▸ Source records:
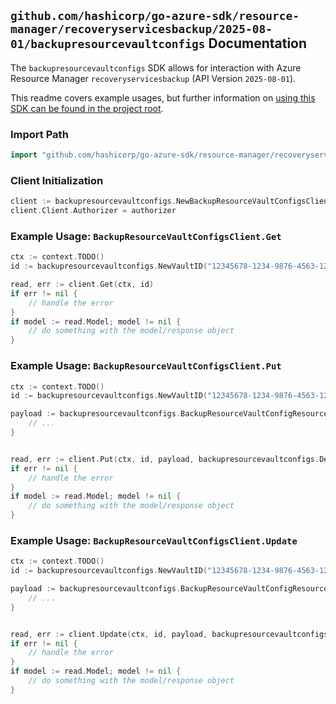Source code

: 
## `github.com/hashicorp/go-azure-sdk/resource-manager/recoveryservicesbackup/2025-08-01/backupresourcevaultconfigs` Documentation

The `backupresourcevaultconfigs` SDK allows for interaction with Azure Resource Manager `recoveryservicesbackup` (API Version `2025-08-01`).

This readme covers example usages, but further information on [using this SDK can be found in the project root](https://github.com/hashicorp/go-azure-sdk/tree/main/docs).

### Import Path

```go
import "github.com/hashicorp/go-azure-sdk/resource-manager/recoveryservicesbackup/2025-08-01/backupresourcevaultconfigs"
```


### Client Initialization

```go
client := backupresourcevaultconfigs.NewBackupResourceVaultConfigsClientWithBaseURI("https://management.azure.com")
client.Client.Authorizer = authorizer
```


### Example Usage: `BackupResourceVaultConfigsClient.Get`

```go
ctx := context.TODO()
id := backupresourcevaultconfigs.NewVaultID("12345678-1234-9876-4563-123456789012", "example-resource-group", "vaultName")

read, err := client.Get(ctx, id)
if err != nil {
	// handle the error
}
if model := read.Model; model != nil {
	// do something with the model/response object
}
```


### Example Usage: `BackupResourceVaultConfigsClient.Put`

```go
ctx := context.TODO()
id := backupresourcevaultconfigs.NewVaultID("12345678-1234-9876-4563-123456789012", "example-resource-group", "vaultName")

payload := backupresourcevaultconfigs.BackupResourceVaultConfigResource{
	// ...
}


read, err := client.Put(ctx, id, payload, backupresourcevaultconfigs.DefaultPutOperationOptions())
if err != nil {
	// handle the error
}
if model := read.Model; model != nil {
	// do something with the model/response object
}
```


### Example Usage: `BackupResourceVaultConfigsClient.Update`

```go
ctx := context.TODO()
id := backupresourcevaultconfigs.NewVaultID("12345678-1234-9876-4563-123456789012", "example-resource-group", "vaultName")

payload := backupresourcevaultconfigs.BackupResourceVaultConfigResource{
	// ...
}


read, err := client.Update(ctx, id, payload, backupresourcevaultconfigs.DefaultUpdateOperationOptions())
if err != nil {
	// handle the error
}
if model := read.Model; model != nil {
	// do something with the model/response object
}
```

▸ About this task: Everything in the preceding material must be transcribed exactly, except the images.

▸ Written answer:
Source code

: 
## `github.com/hashicorp/go-azure-sdk/resource-manager/recoveryservicesbackup/2025-08-01/backupresourcevaultconfigs` Documentation

The `backupresourcevaultconfigs` SDK allows for interaction with Azure Resource Manager `recoveryservicesbackup` (API Version `2025-08-01`).

This readme covers example usages, but further information on [using this SDK can be found in the project root](https://github.com/hashicorp/go-azure-sdk/tree/main/docs).

### Import Path

```go
import "github.com/hashicorp/go-azure-sdk/resource-manager/recoveryservicesbackup/2025-08-01/backupresourcevaultconfigs"
```


### Client Initialization

```go
client := backupresourcevaultconfigs.NewBackupResourceVaultConfigsClientWithBaseURI("https://management.azure.com")
client.Client.Authorizer = authorizer
```


### Example Usage: `BackupResourceVaultConfigsClient.Get`

```go
ctx := context.TODO()
id := backupresourcevaultconfigs.NewVaultID("12345678-1234-9876-4563-123456789012", "example-resource-group", "vaultName")

read, err := client.Get(ctx, id)
if err != nil {
	// handle the error
}
if model := read.Model; model != nil {
	// do something with the model/response object
}
```


### Example Usage: `BackupResourceVaultConfigsClient.Put`

```go
ctx := context.TODO()
id := backupresourcevaultconfigs.NewVaultID("12345678-1234-9876-4563-123456789012", "example-resource-group", "vaultName")

payload := backupresourcevaultconfigs.BackupResourceVaultConfigResource{
	// ...
}


read, err := client.Put(ctx, id, payload, backupresourcevaultconfigs.DefaultPutOperationOptions())
if err != nil {
	// handle the error
}
if model := read.Model; model != nil {
	// do something with the model/response object
}
```


### Example Usage: `BackupResourceVaultConfigsClient.Update`

```go
ctx := context.TODO()
id := backupresourcevaultconfigs.NewVaultID("12345678-1234-9876-4563-123456789012", "example-resource-group", "vaultName")

payload := backupresourcevaultconfigs.BackupResourceVaultConfigResource{
	// ...
}


read, err := client.Update(ctx, id, payload, backupresourcevaultconfigs.DefaultUpdateOperationOptions())
if err != nil {
	// handle the error
}
if model := read.Model; model != nil {
	// do something with the model/response object
}
```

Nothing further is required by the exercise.